Cosmology with weak-lensing peak counts

Abstract: Weak gravitational lensing (WL) causes distortions of galaxy images and probes massive structures on large scales, allowing us to understand the late-time evolution of the Universe. One way to extract the cosmological information from WL is to use peak statistics. Peaks are tracers of massive halos and therefore probe the mass function. They retain non-Gaussian information and have already been shown as a promising tool to constrain cosmology. In this work, we develop a new model to predict WL peak counts. The model generates fast simulations based on halo sampling and selects peaks from the derived lensing maps. This approach has three main advantages. First, the model is very fast: only several seconds are required to perform a realization. Second, including realistic conditions is straightforward. Third, the model provides the full distribution information because of its stochasticity. We show that our model agrees well with N-body simulations. Then, we study the impacts of the cosmology-dependent covariance on constraints and explore different parameter inference methods.
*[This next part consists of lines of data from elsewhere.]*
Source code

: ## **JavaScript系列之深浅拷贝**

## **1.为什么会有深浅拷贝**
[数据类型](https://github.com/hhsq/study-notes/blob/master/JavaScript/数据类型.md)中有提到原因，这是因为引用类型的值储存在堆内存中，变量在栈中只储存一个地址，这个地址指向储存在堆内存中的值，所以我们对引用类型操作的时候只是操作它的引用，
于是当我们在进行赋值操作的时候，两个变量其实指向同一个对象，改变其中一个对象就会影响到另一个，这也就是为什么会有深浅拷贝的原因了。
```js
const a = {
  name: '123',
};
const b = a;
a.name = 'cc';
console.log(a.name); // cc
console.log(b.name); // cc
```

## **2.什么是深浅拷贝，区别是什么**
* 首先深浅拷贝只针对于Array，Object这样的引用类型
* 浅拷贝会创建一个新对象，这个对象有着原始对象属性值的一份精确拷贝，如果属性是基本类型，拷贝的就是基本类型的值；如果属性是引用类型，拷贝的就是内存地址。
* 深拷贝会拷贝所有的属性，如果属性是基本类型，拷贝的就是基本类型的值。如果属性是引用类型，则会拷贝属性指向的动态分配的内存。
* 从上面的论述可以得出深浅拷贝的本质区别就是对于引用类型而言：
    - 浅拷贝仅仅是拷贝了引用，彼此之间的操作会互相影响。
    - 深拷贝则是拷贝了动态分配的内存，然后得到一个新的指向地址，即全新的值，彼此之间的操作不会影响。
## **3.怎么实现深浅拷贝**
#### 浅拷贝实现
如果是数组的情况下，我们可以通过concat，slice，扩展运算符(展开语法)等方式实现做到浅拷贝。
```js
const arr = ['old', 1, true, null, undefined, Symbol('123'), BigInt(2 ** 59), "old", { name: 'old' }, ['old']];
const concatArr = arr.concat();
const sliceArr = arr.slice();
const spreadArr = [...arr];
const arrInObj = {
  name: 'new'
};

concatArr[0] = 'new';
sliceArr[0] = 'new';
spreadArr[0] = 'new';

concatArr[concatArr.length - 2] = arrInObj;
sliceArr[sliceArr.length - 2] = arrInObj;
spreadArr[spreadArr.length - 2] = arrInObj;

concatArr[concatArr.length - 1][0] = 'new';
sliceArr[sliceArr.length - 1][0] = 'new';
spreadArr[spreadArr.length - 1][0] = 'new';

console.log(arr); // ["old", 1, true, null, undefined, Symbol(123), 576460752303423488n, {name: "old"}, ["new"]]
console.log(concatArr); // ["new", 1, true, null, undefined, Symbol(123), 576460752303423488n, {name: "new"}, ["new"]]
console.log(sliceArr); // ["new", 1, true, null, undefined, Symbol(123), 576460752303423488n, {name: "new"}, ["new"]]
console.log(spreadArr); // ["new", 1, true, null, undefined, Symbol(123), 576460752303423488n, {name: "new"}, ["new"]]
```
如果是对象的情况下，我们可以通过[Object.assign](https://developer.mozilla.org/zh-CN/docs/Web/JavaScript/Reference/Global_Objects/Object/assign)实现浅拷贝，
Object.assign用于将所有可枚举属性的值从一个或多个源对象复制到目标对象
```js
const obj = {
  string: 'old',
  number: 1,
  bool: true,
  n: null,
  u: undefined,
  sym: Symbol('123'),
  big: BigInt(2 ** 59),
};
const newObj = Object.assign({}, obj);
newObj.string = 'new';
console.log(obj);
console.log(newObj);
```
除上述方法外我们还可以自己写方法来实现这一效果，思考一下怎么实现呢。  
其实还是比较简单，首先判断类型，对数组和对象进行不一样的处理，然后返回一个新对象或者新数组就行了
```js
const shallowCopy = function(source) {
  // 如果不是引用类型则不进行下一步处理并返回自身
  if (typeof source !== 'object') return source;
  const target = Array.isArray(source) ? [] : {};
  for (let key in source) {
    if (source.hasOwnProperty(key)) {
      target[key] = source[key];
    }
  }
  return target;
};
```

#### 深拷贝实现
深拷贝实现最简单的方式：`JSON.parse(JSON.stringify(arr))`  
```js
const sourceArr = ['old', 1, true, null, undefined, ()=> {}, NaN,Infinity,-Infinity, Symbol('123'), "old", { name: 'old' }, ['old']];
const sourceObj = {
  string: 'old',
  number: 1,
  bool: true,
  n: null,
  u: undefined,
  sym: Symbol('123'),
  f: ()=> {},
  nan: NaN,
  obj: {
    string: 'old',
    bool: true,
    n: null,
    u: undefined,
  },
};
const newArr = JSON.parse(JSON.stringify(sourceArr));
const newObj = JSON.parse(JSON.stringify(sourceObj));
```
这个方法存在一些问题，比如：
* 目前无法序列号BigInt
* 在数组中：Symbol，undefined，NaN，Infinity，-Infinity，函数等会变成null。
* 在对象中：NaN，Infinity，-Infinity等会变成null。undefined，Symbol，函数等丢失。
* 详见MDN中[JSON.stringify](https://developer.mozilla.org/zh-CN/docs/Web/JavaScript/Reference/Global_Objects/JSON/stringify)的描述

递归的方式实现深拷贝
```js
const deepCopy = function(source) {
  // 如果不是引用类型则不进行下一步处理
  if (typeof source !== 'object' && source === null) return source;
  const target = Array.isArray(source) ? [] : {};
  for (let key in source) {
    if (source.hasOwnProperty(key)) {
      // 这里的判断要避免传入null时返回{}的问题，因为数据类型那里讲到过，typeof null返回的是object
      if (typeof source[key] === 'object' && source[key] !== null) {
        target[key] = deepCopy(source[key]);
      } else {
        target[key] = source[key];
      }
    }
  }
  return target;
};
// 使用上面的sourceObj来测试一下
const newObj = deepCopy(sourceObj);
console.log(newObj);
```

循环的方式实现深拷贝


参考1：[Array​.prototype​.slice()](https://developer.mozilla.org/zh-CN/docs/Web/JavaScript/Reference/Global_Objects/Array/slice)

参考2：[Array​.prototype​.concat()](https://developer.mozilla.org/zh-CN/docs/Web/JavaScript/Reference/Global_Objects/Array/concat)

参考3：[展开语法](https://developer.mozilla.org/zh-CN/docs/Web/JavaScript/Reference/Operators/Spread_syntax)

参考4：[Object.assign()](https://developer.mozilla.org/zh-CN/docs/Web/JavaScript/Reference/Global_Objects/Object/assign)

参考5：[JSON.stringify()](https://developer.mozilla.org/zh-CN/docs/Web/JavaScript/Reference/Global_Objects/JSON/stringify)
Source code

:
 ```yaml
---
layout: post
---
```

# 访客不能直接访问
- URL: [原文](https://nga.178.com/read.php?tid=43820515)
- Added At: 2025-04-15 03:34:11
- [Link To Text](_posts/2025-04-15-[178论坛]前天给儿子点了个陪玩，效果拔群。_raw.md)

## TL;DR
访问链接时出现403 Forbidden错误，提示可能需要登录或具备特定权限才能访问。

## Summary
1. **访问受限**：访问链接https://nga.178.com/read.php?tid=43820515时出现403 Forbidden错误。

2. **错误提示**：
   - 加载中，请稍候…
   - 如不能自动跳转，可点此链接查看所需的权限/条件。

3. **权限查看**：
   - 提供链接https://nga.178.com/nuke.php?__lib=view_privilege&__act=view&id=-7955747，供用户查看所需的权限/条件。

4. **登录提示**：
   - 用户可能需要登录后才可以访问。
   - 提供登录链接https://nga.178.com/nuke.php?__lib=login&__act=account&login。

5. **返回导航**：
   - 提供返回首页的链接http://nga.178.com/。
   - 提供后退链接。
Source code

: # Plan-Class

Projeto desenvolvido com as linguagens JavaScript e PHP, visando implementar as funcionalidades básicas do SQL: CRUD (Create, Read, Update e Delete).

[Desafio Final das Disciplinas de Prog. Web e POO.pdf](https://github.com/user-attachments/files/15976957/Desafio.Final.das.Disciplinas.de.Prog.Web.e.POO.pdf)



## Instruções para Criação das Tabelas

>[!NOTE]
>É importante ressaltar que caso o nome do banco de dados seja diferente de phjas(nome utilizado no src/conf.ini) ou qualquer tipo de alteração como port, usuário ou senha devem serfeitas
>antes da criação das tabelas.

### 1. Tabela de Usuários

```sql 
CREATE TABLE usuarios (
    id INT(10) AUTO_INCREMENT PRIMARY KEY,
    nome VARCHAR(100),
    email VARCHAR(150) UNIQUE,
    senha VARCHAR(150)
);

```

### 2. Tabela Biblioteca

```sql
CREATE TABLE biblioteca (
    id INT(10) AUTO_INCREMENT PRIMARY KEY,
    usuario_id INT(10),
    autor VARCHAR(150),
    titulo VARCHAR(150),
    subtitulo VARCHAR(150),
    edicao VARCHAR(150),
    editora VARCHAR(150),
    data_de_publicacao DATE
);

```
A special focus is put on approximate Bayesian computation (ABC), an accept-reject sampler without the need to estimate the likelihood. We show that ABC is able to yield robust constraints with much reduced time costs. Several filtering techniques are studied to improve the extraction of multiscale information. Finally, the new model is applied to the CFHTLenS, KiDS DR1/2, and DES SV data sets. Our preliminary results agree with the Planck constraints assuming the Lambda-CDM model. Overall, this thesis forges an innovative tool for future WL surveys. The manuscript provides a brief review on WL peak counts.